### PROMPT
The response should hold every record from the listing that follows, verbatim, and no pictures.

### RECORD EXTRACTS
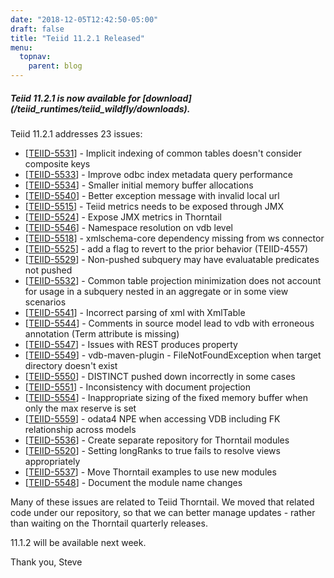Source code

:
 ```yaml
---
date: "2018-12-05T12:42:50-05:00"
draft: false
title: "Teiid 11.2.1 Released"
menu:
  topnav:
    parent: blog
---
```


##### Teiid 11.2.1 is now available for [download] (/teiid_runtimes/teiid_wildfly/downloads).

<!--more-->

Teiid 11.2.1 addresses 23 issues:

<ul>
<li>[<a href='https://issues.jboss.org/browse/TEIID-5531'>TEIID-5531</a>] -         Implicit indexing of common tables doesn&#39;t consider composite keys
</li>
<li>[<a href='https://issues.jboss.org/browse/TEIID-5533'>TEIID-5533</a>] -         Improve odbc index metadata query performance
</li>
<li>[<a href='https://issues.jboss.org/browse/TEIID-5534'>TEIID-5534</a>] -         Smaller initial memory buffer allocations
</li>
<li>[<a href='https://issues.jboss.org/browse/TEIID-5540'>TEIID-5540</a>] -         Better exception message with invalid local url
</li>
<li>[<a href='https://issues.jboss.org/browse/TEIID-5515'>TEIID-5515</a>] -         Teiid metrics needs to be exposed through JMX
</li>
<li>[<a href='https://issues.jboss.org/browse/TEIID-5524'>TEIID-5524</a>] -         Expose JMX metrics in Thorntail
</li>
<li>[<a href='https://issues.jboss.org/browse/TEIID-5546'>TEIID-5546</a>] -         Namespace resolution on vdb level
</li>
<li>[<a href='https://issues.jboss.org/browse/TEIID-5518'>TEIID-5518</a>] -         xmlschema-core dependency missing from ws connector
</li>
<li>[<a href='https://issues.jboss.org/browse/TEIID-5525'>TEIID-5525</a>] -         add a flag to revert to the prior behavior (TEIID-4557)
</li>
<li>[<a href='https://issues.jboss.org/browse/TEIID-5529'>TEIID-5529</a>] -         Non-pushed subquery may have evaluatable predicates not pushed
</li>
<li>[<a href='https://issues.jboss.org/browse/TEIID-5532'>TEIID-5532</a>] -         Common table projection minimization does not account for usage in a subquery nested in an aggregate or in some view scenarios
</li>
<li>[<a href='https://issues.jboss.org/browse/TEIID-5541'>TEIID-5541</a>] -         Incorrect parsing of xml with XmlTable
</li>
<li>[<a href='https://issues.jboss.org/browse/TEIID-5544'>TEIID-5544</a>] -         Comments in source model lead to vdb with erroneous annotation (Term attribute is missing)
</li>
<li>[<a href='https://issues.jboss.org/browse/TEIID-5547'>TEIID-5547</a>] -         Issues with REST produces property
</li>
<li>[<a href='https://issues.jboss.org/browse/TEIID-5549'>TEIID-5549</a>] -         vdb-maven-plugin - FileNotFoundException when target directory doesn&#39;t exist
</li>
<li>[<a href='https://issues.jboss.org/browse/TEIID-5550'>TEIID-5550</a>] -         DISTINCT pushed down incorrectly in some cases
</li>
<li>[<a href='https://issues.jboss.org/browse/TEIID-5551'>TEIID-5551</a>] -         Inconsistency with document projection
</li>
<li>[<a href='https://issues.jboss.org/browse/TEIID-5554'>TEIID-5554</a>] -         Inappropriate sizing of the fixed memory buffer when only the max reserve is set
</li>
<li>[<a href='https://issues.jboss.org/browse/TEIID-5559'>TEIID-5559</a>] -         odata4 NPE when accessing VDB including FK relationship across models
</li>
<li>[<a href='https://issues.jboss.org/browse/TEIID-5536'>TEIID-5536</a>] -         Create separate repository for Thorntail modules
</li>
<li>[<a href='https://issues.jboss.org/browse/TEIID-5520'>TEIID-5520</a>] -         Setting longRanks to true fails to resolve views appropriately
</li>
<li>[<a href='https://issues.jboss.org/browse/TEIID-5537'>TEIID-5537</a>] -         Move Thorntail examples to use new modules
</li>
<li>[<a href='https://issues.jboss.org/browse/TEIID-5548'>TEIID-5548</a>] -         Document the module name changes
</li>
</ul>
        
Many of these issues are related to Teiid Thorntail.  We moved that related code under our repository, so that we can better manage updates - rather than waiting on the Thorntail quarterly releases.
        
11.1.2 will be available next week.

Thank you, Steve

### RESPONSE TO THIS TASK
Source code

:
 ```yaml
---
date: "2018-12-05T12:42:50-05:00"
draft: false
title: "Teiid 11.2.1 Released"
menu:
  topnav:
    parent: blog
---
```


##### Teiid 11.2.1 is now available for [download] (/teiid_runtimes/teiid_wildfly/downloads).

<!--more-->

Teiid 11.2.1 addresses 23 issues:

<ul>
<li>[<a href='https://issues.jboss.org/browse/TEIID-5531'>TEIID-5531</a>] -         Implicit indexing of common tables doesn&#39;t consider composite keys
</li>
<li>[<a href='https://issues.jboss.org/browse/TEIID-5533'>TEIID-5533</a>] -         Improve odbc index metadata query performance
</li>
<li>[<a href='https://issues.jboss.org/browse/TEIID-5534'>TEIID-5534</a>] -         Smaller initial memory buffer allocations
</li>
<li>[<a href='https://issues.jboss.org/browse/TEIID-5540'>TEIID-5540</a>] -         Better exception message with invalid local url
</li>
<li>[<a href='https://issues.jboss.org/browse/TEIID-5515'>TEIID-5515</a>] -         Teiid metrics needs to be exposed through JMX
</li>
<li>[<a href='https://issues.jboss.org/browse/TEIID-5524'>TEIID-5524</a>] -         Expose JMX metrics in Thorntail
</li>
<li>[<a href='https://issues.jboss.org/browse/TEIID-5546'>TEIID-5546</a>] -         Namespace resolution on vdb level
</li>
<li>[<a href='https://issues.jboss.org/browse/TEIID-5518'>TEIID-5518</a>] -         xmlschema-core dependency missing from ws connector
</li>
<li>[<a href='https://issues.jboss.org/browse/TEIID-5525'>TEIID-5525</a>] -         add a flag to revert to the prior behavior (TEIID-4557)
</li>
<li>[<a href='https://issues.jboss.org/browse/TEIID-5529'>TEIID-5529</a>] -         Non-pushed subquery may have evaluatable predicates not pushed
</li>
<li>[<a href='https://issues.jboss.org/browse/TEIID-5532'>TEIID-5532</a>] -         Common table projection minimization does not account for usage in a subquery nested in an aggregate or in some view scenarios
</li>
<li>[<a href='https://issues.jboss.org/browse/TEIID-5541'>TEIID-5541</a>] -         Incorrect parsing of xml with XmlTable
</li>
<li>[<a href='https://issues.jboss.org/browse/TEIID-5544'>TEIID-5544</a>] -         Comments in source model lead to vdb with erroneous annotation (Term attribute is missing)
</li>
<li>[<a href='https://issues.jboss.org/browse/TEIID-5547'>TEIID-5547</a>] -         Issues with REST produces property
</li>
<li>[<a href='https://issues.jboss.org/browse/TEIID-5549'>TEIID-5549</a>] -         vdb-maven-plugin - FileNotFoundException when target directory doesn&#39;t exist
</li>
<li>[<a href='https://issues.jboss.org/browse/TEIID-5550'>TEIID-5550</a>] -         DISTINCT pushed down incorrectly in some cases
</li>
<li>[<a href='https://issues.jboss.org/browse/TEIID-5551'>TEIID-5551</a>] -         Inconsistency with document projection
</li>
<li>[<a href='https://issues.jboss.org/browse/TEIID-5554'>TEIID-5554</a>] -         Inappropriate sizing of the fixed memory buffer when only the max reserve is set
</li>
<li>[<a href='https://issues.jboss.org/browse/TEIID-5559'>TEIID-5559</a>] -         odata4 NPE when accessing VDB including FK relationship across models
</li>
<li>[<a href='https://issues.jboss.org/browse/TEIID-5536'>TEIID-5536</a>] -         Create separate repository for Thorntail modules
</li>
<li>[<a href='https://issues.jboss.org/browse/TEIID-5520'>TEIID-5520</a>] -         Setting longRanks to true fails to resolve views appropriately
</li>
<li>[<a href='https://issues.jboss.org/browse/TEIID-5537'>TEIID-5537</a>] -         Move Thorntail examples to use new modules
</li>
<li>[<a href='https://issues.jboss.org/browse/TEIID-5548'>TEIID-5548</a>] -         Document the module name changes
</li>
</ul>
        
Many of these issues are related to Teiid Thorntail.  We moved that related code under our repository, so that we can better manage updates - rather than waiting on the Thorntail quarterly releases.
        
11.1.2 will be available next week.

Thank you, Steve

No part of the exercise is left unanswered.